Die “Vaterlandspartei” von Julia Tymoschenko stimmte mit klarer Mehrheit gegen das Gesetz und die prorussische Partei “Oppositionsplattform – Für das Leben” enthielt sich. Darüber hinaus stimmten die Abgeordneten dafür, die Prüfungsfrist für die zweite Lesung zu verkürzen. Der Gesetzentwurf sieht vor, dass Eigentümer und ehemalige Eigentümer von Banken, deren Interessen verletzt wurden, als ihre Banken vom Markt genommen wurden, eine Entschädigung erhalten können, allerdings nur in Geldform.

Was kommt als nächstes? Die Abstimmung über das Bankengesetz in zweiter Lesung steht noch bevor. Mit ihr soll die Erfüllung der IWF-Bedingungen durch die Ukraine abgeschlossen werden. Aber selbst die drei Sondersitzungen des Parlaments können nicht die Strukturreformen ersetzen, die die Ukraine noch dringend braucht. Denn das Defizit im Staatshaushalt könnte nach Schätzungen des ukrainischen “Zentrums für Wirtschaftsstrategie” (CES) in diesem Jahr von den vorgesehenen zwei Prozent des BIP auf zehn Prozent steigen.

Der IWF ist laut vorheriger Vereinbarung bereit, der Ukraine bis zu acht Milliarden US-Dollar zur Verfügung zu stellen, weitere Mittel könnten von der Weltbank und in der Europäischen Union aufgebracht werden. Sie erwarten jedoch von der Ukraine strukturelle Reformen.
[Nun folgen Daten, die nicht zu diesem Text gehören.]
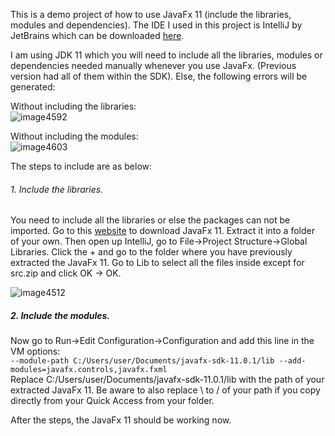 This is a demo project of how to use JavaFx 11 (include the libraries, modules and dependencies). The IDE I used in this project is IntelliJ by JetBrains which can be downloaded [here](https://www.jetbrains.com/idea/download/#section=windows).

I am using JDK 11 which you will need to include all the libraries, modules or dependencies needed manually whenever you use JavaFx. (Previous version had all of them within the SDK). Else, the following errors will be generated:<br/>

Without including the libraries:<br/>
 ![image4592](https://user-images.githubusercontent.com/26379432/50488052-a17a3600-0a3b-11e9-8de3-03167e5f5c25.png)

 Without including the modules:<br/>
 ![image4603](https://user-images.githubusercontent.com/26379432/50489358-2ec08900-0a42-11e9-93cc-3f780f98f464.png)

 The steps to include are as below:

###### 1. Include the libraries.</br>
You need to include all the libraries or else the packages can not be imported. Go to this [website](https://gluonhq.com/products/javafx/) to download JavaFx 11. Extract it into a folder of your own. Then open up IntelliJ, go to File->Project Structure->Global Libraries. Click the + and go to the folder where you have previously extracted the JavaFx 11. Go to Lib to select all the files inside except for src.zip and click OK -> OK.

 ![image4512](https://user-images.githubusercontent.com/26379432/50486992-70980200-0a37-11e9-9384-755cb70299c1.png)    

##### 2. Include the modules.<br/>
Now go to Run->Edit Configuration->Configuration and add this line in the VM options:<br/>
 ```--module-path C:/Users/user/Documents/javafx-sdk-11.0.1/lib --add-modules=javafx.controls,javafx.fxml```<br/>
 Replace C:/Users/user/Documents/javafx-sdk-11.0.1/lib with the path of your extracted JavaFx 11. Be aware to also replace \ to / of your path if you copy directly from your Quick Access from your folder.

 After the steps, the JavaFx 11 should be working now.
Nach der Verhängung der Quarantäne-Maßnahmen Mitte März wurde klar, dass die ehrgeizigen Pläne der Regierung um mindestens ein Jahr verschoben werden müssen. Der neue Premierminister Denys Schmyhal hat kürzlich erklärt, dass die ukrainische Wirtschaft im Jahr 2020 nicht wachsen, sondern um 4,8 Prozent schrumpfen könnte. Die Regierung werde einen Rückgang der Industrieproduktion und der Geschäftstätigkeit sowie eine steigende Arbeitslosigkeit bekämpfen müssen.

“Das Positive ist, dass Selensky in dieser Situation im Interesse der Ukraine handelt, und nicht im Interesse von Kolomojskyj”, sagte Wolodymyr Dubrowskyj, Wirtschaftsexperte an der unabhängigen Denkfabrik CASE-Ukraine, der ukrainischen Zeitung “NW”. Die Verabschiedung der Gesetze bezüglich der Banken und über den Handel mit Agrarland, aber auch die Ernennung des liberalen Finanzministers Serhij Martschenko, seien der Beginn eines umfassenden Programms zur Rettung der Ukraine aus der Krise.